*** Opening of EXERCISE MATERIALS ***

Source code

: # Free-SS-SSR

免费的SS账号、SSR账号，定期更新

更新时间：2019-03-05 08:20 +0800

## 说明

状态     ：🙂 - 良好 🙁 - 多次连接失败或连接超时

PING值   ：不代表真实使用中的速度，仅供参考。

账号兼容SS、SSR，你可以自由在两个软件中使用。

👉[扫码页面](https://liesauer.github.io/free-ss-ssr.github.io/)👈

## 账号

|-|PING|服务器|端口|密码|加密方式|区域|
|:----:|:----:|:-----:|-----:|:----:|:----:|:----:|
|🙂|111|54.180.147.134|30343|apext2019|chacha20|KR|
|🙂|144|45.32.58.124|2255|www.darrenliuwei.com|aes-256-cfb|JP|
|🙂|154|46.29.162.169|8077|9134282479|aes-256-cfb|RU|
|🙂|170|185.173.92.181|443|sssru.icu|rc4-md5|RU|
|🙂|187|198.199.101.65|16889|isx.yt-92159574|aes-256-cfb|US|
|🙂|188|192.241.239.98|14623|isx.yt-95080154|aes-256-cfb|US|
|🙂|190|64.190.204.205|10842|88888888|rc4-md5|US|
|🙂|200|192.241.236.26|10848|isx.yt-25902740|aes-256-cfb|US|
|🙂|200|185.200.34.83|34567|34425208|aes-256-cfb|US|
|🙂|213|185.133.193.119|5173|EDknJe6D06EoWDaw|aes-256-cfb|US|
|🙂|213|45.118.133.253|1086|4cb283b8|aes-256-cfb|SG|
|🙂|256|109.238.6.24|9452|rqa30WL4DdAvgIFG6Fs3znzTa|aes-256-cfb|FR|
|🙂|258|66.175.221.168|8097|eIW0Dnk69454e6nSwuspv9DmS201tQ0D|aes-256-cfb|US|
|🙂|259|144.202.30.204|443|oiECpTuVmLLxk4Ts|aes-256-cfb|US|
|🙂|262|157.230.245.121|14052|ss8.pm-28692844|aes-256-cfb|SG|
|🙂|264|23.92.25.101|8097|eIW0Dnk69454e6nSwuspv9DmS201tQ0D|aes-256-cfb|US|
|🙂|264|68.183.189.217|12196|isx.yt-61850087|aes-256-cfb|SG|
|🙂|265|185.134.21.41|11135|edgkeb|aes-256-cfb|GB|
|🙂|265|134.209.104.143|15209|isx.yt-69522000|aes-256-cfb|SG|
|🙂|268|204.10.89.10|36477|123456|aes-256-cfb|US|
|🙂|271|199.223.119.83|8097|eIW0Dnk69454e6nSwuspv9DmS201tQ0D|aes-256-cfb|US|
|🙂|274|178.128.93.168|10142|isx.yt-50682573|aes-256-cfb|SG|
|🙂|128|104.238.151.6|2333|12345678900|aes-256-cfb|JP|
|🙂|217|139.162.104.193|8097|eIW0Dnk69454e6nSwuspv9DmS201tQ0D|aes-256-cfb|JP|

*** Close of EXERCISE MATERIALS ***

• EXERCISE
Give the listing again in full, with every line intact.

• FINAL ANSWER
Source code

: # Free-SS-SSR

免费的SS账号、SSR账号，定期更新

更新时间：2019-03-05 08:20 +0800

## 说明

状态     ：🙂 - 良好 🙁 - 多次连接失败或连接超时

PING值   ：不代表真实使用中的速度，仅供参考。

账号兼容SS、SSR，你可以自由在两个软件中使用。

👉[扫码页面](https://liesauer.github.io/free-ss-ssr.github.io/)👈

## 账号

|-|PING|服务器|端口|密码|加密方式|区域|
|:----:|:----:|:-----:|-----:|:----:|:----:|:----:|
|🙂|111|54.180.147.134|30343|apext2019|chacha20|KR|
|🙂|144|45.32.58.124|2255|www.darrenliuwei.com|aes-256-cfb|JP|
|🙂|154|46.29.162.169|8077|9134282479|aes-256-cfb|RU|
|🙂|170|185.173.92.181|443|sssru.icu|rc4-md5|RU|
|🙂|187|198.199.101.65|16889|isx.yt-92159574|aes-256-cfb|US|
|🙂|188|192.241.239.98|14623|isx.yt-95080154|aes-256-cfb|US|
|🙂|190|64.190.204.205|10842|88888888|rc4-md5|US|
|🙂|200|192.241.236.26|10848|isx.yt-25902740|aes-256-cfb|US|
|🙂|200|185.200.34.83|34567|34425208|aes-256-cfb|US|
|🙂|213|185.133.193.119|5173|EDknJe6D06EoWDaw|aes-256-cfb|US|
|🙂|213|45.118.133.253|1086|4cb283b8|aes-256-cfb|SG|
|🙂|256|109.238.6.24|9452|rqa30WL4DdAvgIFG6Fs3znzTa|aes-256-cfb|FR|
|🙂|258|66.175.221.168|8097|eIW0Dnk69454e6nSwuspv9DmS201tQ0D|aes-256-cfb|US|
|🙂|259|144.202.30.204|443|oiECpTuVmLLxk4Ts|aes-256-cfb|US|
|🙂|262|157.230.245.121|14052|ss8.pm-28692844|aes-256-cfb|SG|
|🙂|264|23.92.25.101|8097|eIW0Dnk69454e6nSwuspv9DmS201tQ0D|aes-256-cfb|US|
|🙂|264|68.183.189.217|12196|isx.yt-61850087|aes-256-cfb|SG|
|🙂|265|185.134.21.41|11135|edgkeb|aes-256-cfb|GB|
|🙂|265|134.209.104.143|15209|isx.yt-69522000|aes-256-cfb|SG|
|🙂|268|204.10.89.10|36477|123456|aes-256-cfb|US|
|🙂|271|199.223.119.83|8097|eIW0Dnk69454e6nSwuspv9DmS201tQ0D|aes-256-cfb|US|
|🙂|274|178.128.93.168|10142|isx.yt-50682573|aes-256-cfb|SG|
|🙂|128|104.238.151.6|2333|12345678900|aes-256-cfb|JP|
|🙂|217|139.162.104.193|8097|eIW0Dnk69454e6nSwuspv9DmS201tQ0D|aes-256-cfb|JP|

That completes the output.